┌─ Entries shown

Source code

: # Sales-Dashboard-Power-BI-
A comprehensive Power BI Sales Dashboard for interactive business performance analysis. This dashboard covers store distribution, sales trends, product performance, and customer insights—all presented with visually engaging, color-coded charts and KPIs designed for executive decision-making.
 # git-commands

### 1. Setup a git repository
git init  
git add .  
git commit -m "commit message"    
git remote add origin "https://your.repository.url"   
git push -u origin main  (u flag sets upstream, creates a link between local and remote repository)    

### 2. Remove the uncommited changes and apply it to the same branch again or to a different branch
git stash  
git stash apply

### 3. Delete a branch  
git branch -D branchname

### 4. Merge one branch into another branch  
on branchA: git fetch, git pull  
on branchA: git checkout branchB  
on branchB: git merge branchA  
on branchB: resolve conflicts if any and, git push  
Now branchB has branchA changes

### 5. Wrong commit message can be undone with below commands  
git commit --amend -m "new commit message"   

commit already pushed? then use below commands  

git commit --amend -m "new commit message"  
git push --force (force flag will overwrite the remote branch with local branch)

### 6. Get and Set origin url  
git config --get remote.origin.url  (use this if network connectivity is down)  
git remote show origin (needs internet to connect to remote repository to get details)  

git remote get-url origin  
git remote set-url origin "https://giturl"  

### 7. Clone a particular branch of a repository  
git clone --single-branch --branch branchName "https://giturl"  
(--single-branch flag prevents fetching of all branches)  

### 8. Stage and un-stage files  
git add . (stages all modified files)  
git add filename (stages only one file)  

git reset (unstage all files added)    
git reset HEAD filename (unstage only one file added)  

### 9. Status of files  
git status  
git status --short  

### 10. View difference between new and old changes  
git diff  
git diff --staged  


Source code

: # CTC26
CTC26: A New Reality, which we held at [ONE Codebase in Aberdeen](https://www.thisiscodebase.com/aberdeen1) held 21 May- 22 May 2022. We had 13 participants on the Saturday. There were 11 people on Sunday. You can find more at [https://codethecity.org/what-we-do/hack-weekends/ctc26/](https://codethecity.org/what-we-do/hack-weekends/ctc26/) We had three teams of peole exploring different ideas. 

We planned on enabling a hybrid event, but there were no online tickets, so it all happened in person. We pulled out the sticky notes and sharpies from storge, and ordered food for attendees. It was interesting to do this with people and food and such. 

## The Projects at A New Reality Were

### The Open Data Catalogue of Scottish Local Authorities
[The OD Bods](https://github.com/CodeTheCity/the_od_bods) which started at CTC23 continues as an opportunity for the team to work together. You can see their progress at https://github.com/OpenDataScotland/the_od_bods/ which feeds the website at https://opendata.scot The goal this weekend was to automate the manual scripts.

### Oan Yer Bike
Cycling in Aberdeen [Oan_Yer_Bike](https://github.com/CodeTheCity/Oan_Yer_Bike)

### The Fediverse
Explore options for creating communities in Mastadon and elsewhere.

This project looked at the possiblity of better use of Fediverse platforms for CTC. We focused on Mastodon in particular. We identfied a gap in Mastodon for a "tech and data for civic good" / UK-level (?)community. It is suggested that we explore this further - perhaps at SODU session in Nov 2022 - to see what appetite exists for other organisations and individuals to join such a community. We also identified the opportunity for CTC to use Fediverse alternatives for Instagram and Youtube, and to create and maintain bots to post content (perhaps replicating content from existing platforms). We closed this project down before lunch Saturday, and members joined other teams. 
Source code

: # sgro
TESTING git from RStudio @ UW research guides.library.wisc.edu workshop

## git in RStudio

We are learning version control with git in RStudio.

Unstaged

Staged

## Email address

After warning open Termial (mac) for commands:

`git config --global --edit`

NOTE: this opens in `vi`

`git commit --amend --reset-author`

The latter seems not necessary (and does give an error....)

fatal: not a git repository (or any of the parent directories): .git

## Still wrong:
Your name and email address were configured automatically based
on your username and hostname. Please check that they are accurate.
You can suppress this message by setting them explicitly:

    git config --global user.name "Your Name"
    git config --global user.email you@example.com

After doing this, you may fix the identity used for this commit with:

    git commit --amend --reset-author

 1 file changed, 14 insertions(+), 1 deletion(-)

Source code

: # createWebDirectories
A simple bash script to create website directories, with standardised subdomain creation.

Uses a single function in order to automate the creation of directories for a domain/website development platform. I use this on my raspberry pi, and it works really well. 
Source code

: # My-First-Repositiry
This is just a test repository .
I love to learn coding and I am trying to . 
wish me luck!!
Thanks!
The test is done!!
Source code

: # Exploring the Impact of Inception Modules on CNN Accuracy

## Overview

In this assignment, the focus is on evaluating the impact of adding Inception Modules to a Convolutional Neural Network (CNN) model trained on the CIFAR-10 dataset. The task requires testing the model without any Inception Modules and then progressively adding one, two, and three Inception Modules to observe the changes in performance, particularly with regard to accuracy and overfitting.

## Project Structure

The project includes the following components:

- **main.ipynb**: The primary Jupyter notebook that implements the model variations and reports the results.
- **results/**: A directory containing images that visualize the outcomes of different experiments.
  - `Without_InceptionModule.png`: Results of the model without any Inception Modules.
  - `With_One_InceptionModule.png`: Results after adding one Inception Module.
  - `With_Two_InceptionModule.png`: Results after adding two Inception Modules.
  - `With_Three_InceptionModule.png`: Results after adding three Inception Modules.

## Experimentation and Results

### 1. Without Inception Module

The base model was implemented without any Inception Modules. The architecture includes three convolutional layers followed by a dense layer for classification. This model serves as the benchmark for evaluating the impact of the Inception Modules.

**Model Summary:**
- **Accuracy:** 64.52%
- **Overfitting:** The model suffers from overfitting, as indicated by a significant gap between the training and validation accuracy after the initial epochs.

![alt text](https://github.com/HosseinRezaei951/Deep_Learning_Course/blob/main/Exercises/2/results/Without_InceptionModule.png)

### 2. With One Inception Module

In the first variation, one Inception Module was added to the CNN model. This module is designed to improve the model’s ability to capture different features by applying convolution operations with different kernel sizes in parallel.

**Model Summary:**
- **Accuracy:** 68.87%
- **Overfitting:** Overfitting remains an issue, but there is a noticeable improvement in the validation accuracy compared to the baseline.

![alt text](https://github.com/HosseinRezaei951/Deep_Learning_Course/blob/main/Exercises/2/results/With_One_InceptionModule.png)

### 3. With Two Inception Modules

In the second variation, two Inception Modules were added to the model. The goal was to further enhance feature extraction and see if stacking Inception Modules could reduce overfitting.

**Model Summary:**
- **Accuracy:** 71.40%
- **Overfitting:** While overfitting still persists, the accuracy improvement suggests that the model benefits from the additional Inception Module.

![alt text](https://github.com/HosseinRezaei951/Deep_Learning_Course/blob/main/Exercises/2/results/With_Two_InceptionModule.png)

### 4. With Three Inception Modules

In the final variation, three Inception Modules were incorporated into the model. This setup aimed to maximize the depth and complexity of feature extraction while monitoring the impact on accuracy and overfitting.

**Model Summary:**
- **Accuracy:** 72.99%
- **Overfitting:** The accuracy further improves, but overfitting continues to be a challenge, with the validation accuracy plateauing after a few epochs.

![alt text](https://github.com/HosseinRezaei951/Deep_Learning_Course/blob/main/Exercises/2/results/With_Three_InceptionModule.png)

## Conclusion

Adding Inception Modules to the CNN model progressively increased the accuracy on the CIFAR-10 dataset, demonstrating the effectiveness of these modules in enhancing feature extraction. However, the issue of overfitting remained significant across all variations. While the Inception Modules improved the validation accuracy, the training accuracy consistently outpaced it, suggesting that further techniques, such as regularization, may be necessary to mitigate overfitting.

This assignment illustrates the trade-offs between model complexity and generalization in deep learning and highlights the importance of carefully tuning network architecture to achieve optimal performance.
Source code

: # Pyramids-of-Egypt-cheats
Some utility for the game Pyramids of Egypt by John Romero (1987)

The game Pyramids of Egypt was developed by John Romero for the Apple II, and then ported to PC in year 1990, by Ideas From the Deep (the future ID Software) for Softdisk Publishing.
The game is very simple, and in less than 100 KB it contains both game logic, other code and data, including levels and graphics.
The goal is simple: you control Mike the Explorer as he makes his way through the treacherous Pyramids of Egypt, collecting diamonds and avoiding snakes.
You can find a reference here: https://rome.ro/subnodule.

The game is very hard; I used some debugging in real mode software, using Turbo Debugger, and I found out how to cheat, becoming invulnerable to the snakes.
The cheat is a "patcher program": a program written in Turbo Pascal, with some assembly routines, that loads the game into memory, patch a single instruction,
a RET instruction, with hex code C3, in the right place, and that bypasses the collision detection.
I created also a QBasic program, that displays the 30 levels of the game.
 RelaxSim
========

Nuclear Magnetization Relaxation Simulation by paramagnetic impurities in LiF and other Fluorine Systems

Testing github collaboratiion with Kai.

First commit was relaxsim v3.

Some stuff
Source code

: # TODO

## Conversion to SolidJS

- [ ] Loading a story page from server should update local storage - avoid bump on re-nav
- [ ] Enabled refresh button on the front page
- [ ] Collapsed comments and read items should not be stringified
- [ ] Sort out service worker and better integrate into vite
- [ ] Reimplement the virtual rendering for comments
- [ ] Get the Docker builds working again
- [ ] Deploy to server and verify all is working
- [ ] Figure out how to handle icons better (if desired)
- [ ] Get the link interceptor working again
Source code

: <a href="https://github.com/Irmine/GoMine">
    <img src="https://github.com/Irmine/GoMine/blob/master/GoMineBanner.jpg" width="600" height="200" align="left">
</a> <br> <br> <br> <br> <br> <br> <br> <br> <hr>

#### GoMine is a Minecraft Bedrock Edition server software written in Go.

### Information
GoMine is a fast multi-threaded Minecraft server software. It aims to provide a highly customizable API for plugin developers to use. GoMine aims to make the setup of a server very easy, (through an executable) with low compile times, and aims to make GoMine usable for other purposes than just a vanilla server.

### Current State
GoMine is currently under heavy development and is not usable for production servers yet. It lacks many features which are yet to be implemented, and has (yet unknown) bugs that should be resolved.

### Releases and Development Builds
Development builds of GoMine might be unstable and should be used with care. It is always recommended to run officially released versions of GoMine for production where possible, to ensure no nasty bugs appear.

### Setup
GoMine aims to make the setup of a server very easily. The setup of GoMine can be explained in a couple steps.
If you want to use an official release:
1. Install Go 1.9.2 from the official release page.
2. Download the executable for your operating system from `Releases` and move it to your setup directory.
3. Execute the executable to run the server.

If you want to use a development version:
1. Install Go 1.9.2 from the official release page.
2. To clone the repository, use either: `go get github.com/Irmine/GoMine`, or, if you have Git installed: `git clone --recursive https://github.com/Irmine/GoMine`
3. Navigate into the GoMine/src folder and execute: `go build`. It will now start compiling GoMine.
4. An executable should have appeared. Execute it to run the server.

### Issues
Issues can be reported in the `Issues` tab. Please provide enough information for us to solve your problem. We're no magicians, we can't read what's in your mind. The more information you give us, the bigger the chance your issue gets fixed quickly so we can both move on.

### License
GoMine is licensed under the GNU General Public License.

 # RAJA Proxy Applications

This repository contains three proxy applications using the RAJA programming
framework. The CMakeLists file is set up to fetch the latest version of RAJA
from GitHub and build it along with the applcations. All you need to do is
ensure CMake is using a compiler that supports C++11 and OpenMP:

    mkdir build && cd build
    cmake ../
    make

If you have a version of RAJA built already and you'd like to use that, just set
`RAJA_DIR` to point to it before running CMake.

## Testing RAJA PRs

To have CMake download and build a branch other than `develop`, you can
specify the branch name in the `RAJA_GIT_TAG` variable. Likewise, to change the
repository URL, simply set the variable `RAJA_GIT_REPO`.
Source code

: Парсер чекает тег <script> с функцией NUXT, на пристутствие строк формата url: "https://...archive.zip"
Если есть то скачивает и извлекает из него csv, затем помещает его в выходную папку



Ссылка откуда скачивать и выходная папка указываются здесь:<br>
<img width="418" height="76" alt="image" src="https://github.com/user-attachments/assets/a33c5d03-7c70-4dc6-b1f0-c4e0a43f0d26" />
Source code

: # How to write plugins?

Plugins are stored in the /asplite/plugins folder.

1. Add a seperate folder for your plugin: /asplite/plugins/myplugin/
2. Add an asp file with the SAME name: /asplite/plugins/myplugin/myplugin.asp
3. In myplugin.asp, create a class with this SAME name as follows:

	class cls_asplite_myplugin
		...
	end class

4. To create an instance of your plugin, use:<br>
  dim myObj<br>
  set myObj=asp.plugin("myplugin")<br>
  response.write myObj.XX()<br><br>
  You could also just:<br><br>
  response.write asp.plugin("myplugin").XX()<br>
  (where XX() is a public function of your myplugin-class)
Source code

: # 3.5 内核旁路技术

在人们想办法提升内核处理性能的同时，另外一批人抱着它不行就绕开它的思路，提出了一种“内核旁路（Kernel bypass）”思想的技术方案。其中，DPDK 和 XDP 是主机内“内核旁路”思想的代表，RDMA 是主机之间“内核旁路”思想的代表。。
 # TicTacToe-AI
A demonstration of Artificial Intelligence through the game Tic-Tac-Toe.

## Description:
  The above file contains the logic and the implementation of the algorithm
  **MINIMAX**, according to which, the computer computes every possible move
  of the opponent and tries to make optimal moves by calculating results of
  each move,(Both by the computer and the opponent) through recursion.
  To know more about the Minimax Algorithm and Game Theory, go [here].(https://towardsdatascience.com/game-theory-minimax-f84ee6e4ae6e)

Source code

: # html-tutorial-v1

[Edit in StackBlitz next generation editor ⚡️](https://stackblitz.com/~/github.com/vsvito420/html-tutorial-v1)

└─

Assigned task:
Run a filter over the data above and keep each line that contains the word "logic".

Problem solution:
The game is very simple, and in less than 100 KB it contains both game logic, other code and data, including levels and graphics.
  The above file contains the logic and the implementation of the algorithm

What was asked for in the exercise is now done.